▶ **What is being asked**:
Pick each line that has "theme" out of the records.

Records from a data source
+===+

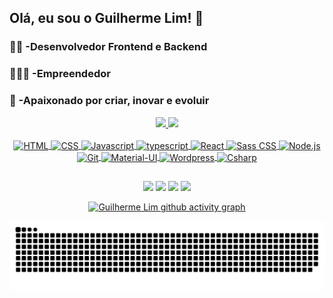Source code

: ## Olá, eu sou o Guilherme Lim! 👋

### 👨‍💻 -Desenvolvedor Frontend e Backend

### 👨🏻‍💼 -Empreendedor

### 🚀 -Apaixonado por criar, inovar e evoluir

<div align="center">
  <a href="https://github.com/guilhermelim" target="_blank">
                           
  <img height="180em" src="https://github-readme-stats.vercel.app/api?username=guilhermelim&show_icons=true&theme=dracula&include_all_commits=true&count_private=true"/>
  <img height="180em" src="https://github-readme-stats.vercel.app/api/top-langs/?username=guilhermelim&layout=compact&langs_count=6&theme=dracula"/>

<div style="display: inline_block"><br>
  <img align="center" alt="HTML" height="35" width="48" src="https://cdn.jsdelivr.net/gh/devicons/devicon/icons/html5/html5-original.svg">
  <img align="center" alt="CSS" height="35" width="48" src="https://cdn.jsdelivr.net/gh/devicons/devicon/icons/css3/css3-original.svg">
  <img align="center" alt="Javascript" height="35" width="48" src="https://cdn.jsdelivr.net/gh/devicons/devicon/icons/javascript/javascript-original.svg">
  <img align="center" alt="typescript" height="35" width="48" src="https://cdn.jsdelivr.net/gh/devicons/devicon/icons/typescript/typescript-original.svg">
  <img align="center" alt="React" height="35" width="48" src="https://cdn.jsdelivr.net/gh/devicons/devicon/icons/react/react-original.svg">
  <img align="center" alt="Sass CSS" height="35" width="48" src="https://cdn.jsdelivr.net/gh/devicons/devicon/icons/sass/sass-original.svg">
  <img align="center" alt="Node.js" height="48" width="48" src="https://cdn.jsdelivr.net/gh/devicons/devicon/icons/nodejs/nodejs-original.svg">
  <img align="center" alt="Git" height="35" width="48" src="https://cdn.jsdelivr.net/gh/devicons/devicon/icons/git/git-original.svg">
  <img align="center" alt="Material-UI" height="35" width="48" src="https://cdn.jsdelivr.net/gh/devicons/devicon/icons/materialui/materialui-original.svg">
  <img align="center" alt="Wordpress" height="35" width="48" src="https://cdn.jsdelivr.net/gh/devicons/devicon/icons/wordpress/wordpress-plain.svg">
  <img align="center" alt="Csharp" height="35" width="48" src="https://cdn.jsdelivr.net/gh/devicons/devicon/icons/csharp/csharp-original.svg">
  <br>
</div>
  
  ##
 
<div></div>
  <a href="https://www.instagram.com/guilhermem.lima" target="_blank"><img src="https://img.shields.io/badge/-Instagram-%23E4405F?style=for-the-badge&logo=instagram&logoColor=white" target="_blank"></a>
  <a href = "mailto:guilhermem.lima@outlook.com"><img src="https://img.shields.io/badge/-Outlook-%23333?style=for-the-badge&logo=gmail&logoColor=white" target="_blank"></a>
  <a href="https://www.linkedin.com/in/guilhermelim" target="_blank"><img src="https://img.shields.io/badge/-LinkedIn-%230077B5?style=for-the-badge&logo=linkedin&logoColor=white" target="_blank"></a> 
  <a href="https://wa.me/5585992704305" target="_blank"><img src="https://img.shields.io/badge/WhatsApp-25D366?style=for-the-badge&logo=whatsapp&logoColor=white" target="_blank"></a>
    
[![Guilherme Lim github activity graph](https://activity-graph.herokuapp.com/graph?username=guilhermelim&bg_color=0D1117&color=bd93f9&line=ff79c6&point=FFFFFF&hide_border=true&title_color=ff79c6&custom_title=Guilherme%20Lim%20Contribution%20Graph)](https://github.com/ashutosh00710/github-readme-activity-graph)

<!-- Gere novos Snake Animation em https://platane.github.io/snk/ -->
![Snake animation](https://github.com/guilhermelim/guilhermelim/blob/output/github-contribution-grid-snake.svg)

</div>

+===+

▶ **Solution to the exercise**:
  <img height="180em" src="https://github-readme-stats.vercel.app/api?username=guilhermelim&show_icons=true&theme=dracula&include_all_commits=true&count_private=true"/>
  <img height="180em" src="https://github-readme-stats.vercel.app/api/top-langs/?username=guilhermelim&layout=compact&langs_count=6&theme=dracula"/>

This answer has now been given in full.